ML: Expecting a fall in asset prices of second hand ships, you put your fleet expansion plan on hold. Do you see any further correction in asset prices?
SH: I do expect further price correction in asset prices of ships. This will continue up to the second quarter of 2010 for new building ships. For second hand ships, although it has already fallen, I feel it may continue to fall at least till the beginning of 2010. For second hand ships the asset prices have fallen by nearly 25% to 30%, and it may dip further by another 5% to 10%. However, it may vary from one segment to another.
ML: Given the lower oil consumption across the globe, what future do you see for the crude tanker market?
SH: As far as immediate short-term period is concerned, with the setting-in of winter, I expect some improvement in the rates. As ship orders all over the world have come to a standstill, the supply pressure will continue till 2011. But thereafter, once the economy takes off and the world trade also takes off, the supply pressure may come down.
I am very optimistic, that 2011 onwards things would be much better. But till that time, in the intervening 2010 or early 2011, if the situation does improve and oil consumption goes up, then the market for shipping crude tankers might go up as well. In case, the oil consumption does not go up, then there would a lot of pressure on the tanker segment.
ML: How about the dry bulk segment?
SH: The supply pressure on dry bulk compared with tanker segment is higher. The capacity for bulk carrier is also much more than that of tankers. Since bulk carrier market is quite low at present, I hope it will not go down further but at the same time I cannot expect too much of improvement as well.
China has a huge impact on the dry bulk segment as it contributes nearly 40% to the world’s total steel production. When dry bulk markets went down, China concentrated mainly on their domestic market and maintained their production and import of iron ore. The Chinese economy is showing signs of recovery. If China remains on recovery path and the US consumption also goes up, then dry bulk may improve.
ML: What about the linear segment?
SH: Linear segment has been the worst-hit across shipping industry and more than 10% of the total linear capacity has already been laid up. The linear freights have crashed. The rates are now slowly moving up. I am quite convinced that it will continue to move upward, because linear operators have realised that they just cannot sustain the kind of losses they are suffering.
Maersk, the world’s largest container operator, has suffered a loss of more than $500 million in the recent quarter. It has also projected a loss of more than $2 billion during the full year 2009. Many companies have suffered severe financial crisis.
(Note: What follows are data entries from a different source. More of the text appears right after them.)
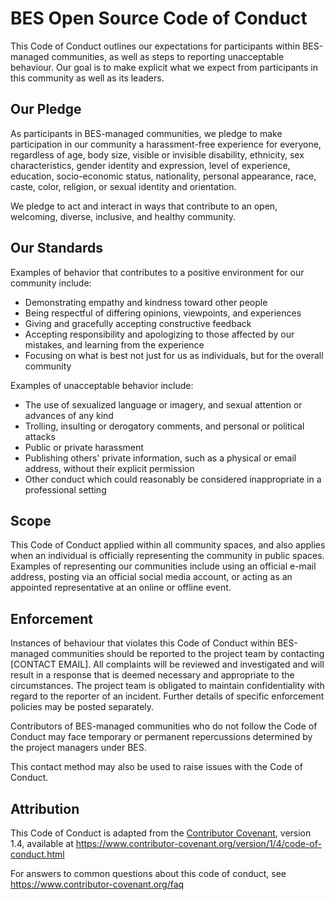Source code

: # BES Open Source Code of Conduct

This Code of Conduct outlines our expectations for participants within BES-managed communities, as 
well as steps to reporting unacceptable behaviour. Our goal is to make explicit what we 
expect from participants in this community as well as its leaders.

## Our Pledge

As participants in BES-managed communities, we pledge to make participation in our
community a harassment-free experience for everyone, regardless of age, body
size, visible or invisible disability, ethnicity, sex characteristics, gender
identity and expression, level of experience, education, socio-economic status,
nationality, personal appearance, race, caste, color, religion, or sexual
identity and orientation.

We pledge to act and interact in ways that contribute to an open, welcoming,
diverse, inclusive, and healthy community.

## Our Standards

Examples of behavior that contributes to a positive environment for our
community include:

* Demonstrating empathy and kindness toward other people
* Being respectful of differing opinions, viewpoints, and experiences
* Giving and gracefully accepting constructive feedback
* Accepting responsibility and apologizing to those affected by our mistakes,
  and learning from the experience
* Focusing on what is best not just for us as individuals, but for the overall
  community

Examples of unacceptable behavior include:

* The use of sexualized language or imagery, and sexual attention or advances of
  any kind
* Trolling, insulting or derogatory comments, and personal or political attacks
* Public or private harassment
* Publishing others' private information, such as a physical or email address,
  without their explicit permission
* Other conduct which could reasonably be considered inappropriate in a
  professional setting

## Scope

This Code of Conduct applied within all community spaces, and also applies when an individual is
officially representing the community in public spaces. Examples of representing our communities
include using an official e-mail address, posting via an official social media account, or acting
as an appointed representative at an online or offline event.

## Enforcement

Instances of behaviour that violates this Code of Conduct within BES-managed communities should 
be reported to the project team by contacting [CONTACT EMAIL]. All complaints will be reviewed 
and investigated and will result in a response that is deemed necessary and appropriate to the 
circumstances. The project team is obligated to maintain confidentiality with regard to the 
reporter of an incident. Further details of specific enforcement policies may be posted separately.

Contributors of BES-managed communities who do not follow the Code of Conduct may face temporary or permanent 
repercussions determined by the project managers under BES.

This contact method may also be used to raise issues with the Code of Conduct.

## Attribution

This Code of Conduct is adapted from the [Contributor Covenant][homepage], version 1.4,
available at https://www.contributor-covenant.org/version/1/4/code-of-conduct.html

[homepage]: https://www.contributor-covenant.org

For answers to common questions about this code of conduct, see
https://www.contributor-covenant.org/faq
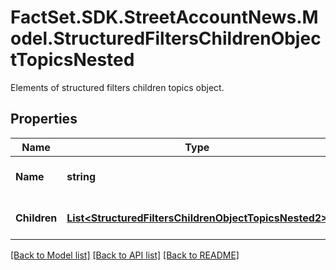 # FactSet.SDK.StreetAccountNews.Model.StructuredFiltersChildrenObjectTopicsNested
Elements of structured filters children topics object.

## Properties

Name | Type | Description | Notes
------------ | ------------- | ------------- | -------------
**Name** | **string** | The name of the children. | [optional] 
**Children** | [**List&lt;StructuredFiltersChildrenObjectTopicsNested2&gt;**](StructuredFiltersChildrenObjectTopicsNested2.md) | An array of children objects. | [optional] 

[[Back to Model list]](../README.md#documentation-for-models) [[Back to API list]](../README.md#documentation-for-api-endpoints) [[Back to README]](../README.md)

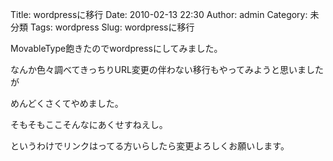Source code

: Title: wordpressに移行
Date: 2010-02-13 22:30
Author: admin
Category: 未分類
Tags: wordpress
Slug: wordpressに移行

MovableType飽きたのでwordpressにしてみました。

なんか色々調べてきっちりURL変更の伴わない移行もやってみようと思いましたが

めんどくさくてやめました。

そもそもここそんなにあくせすねえし。

というわけでリンクはってる方いらしたら変更よろしくお願いします。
So in this situation, I feel, linear operators will refuse to carry containers unless there is any improvement in rates. This will automatically help recovery process, as movements of containers are a must for the world economy. So I think the container rates will continue to go upwards.
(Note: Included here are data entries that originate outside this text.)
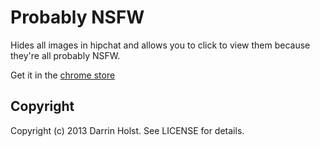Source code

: # Probably NSFW

Hides all images in hipchat and allows you to click to view them because they're
all probably NSFW.

Get it in the [chrome store](https://chrome.google.com/webstore/detail/hipchat-auto-dismiss-noti/nmindifmgoccchgnkojbjoppdpcdblim)

## Copyright

Copyright (c) 2013 Darrin Holst. See LICENSE for details.


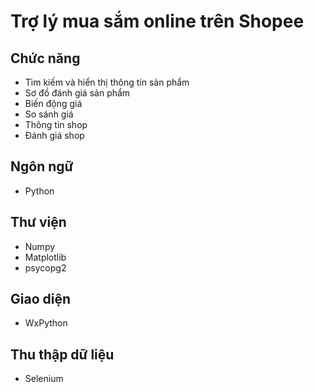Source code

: # Trợ lý mua sắm online trên Shopee

## Chức năng
- Tìm kiếm và hiển thị thông tin sản phẩm
- Sơ đồ đánh giá sản phẩm
- Biến động giá
- So sánh giá
- Thông tin shop
- Đánh giá shop

## Ngôn ngữ
- Python

## Thư viện
- Numpy
- Matplotlib
- psycopg2

## Giao diện
- WxPython

## Thu thập dữ liệu
- Selenium
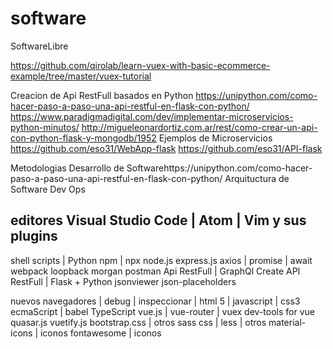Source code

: # software
SoftwareLibre

https://github.com/qirolab/learn-vuex-with-basic-ecommerce-example/tree/master/vuex-tutorial

Creacion de Api RestFull basados en Python
https://unipython.com/como-hacer-paso-a-paso-una-api-restful-en-flask-con-python/
https://www.paradigmadigital.com/dev/implementar-microservicios-python-minutos/
http://migueleonardortiz.com.ar/rest/como-crear-un-api-con-python-flask-y-mongodb/1952
Ejemplos de Microservicios
https://github.com/eso31/WebApp-flask
https://github.com/eso31/API-flask

Metodologias Desarrollo de Softwarehttps://unipython.com/como-hacer-paso-a-paso-una-api-restful-en-flask-con-python/
Arquituctura de Software
Dev Ops

## editores Visual Studio Code | Atom | Vim y sus plugins 

shell scripts | Python
npm | npx
node.js
express.js
axios | promise | await
webpack
loopback
morgan
postman
Api RestFull | GraphQl
Create API RestFull | Flask + Python
jsonviewer
json-placeholders


nuevos navegadores | debug | inspeccionar | 
html 5 | javascript | css3
ecmaScript | babel
TypeScript
vue.js | vue-router | vuex
dev-tools for vue
quasar.js
vuetify.js
bootstrap.css | otros
sass css | less | otros
material-icons | iconos 
fontawesome | iconos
ML: What are your plans for and expectations from the offshore segment?
SH: Offshore is the only segment that was least affected during the slowdown. Since there is a huge potential for exploration and production activities in India, we are looking forward for any opportunity in this field. As of today, we had ordered eight offshore vessels and are planning to acquire a set of second hand offshore vessels very soon besides placing order for additional vessels. Our thrust is basically energy transportation and offshore is an almost allied service.
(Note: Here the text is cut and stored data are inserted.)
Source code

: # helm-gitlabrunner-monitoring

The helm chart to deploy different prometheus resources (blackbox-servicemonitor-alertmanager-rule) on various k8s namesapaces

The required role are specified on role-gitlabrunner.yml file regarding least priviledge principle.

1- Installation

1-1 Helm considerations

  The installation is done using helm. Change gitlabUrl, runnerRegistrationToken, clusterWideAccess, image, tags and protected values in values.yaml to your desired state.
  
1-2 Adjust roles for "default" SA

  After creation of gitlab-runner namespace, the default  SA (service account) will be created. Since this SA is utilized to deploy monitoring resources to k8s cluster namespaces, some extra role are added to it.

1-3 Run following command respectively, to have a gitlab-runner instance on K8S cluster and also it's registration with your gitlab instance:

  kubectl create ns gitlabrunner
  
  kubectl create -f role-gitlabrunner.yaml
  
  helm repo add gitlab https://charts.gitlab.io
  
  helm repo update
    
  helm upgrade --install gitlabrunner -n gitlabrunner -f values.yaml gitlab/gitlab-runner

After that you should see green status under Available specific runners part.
Today, the offshore contribution to the SCI bottom line is marginal and I think over the years it will start growing up. Although it is not a very important segment for us at present, I feel, gradually it would become one of the major contributors to our revenues. However, tankers would continue to be important segment for us.
ML: Any plans for the LNG transport segment?
SH: Yes, as and when any new LNG project takes off in India, we, hopefully, would be a part of that in terms of LNG transport.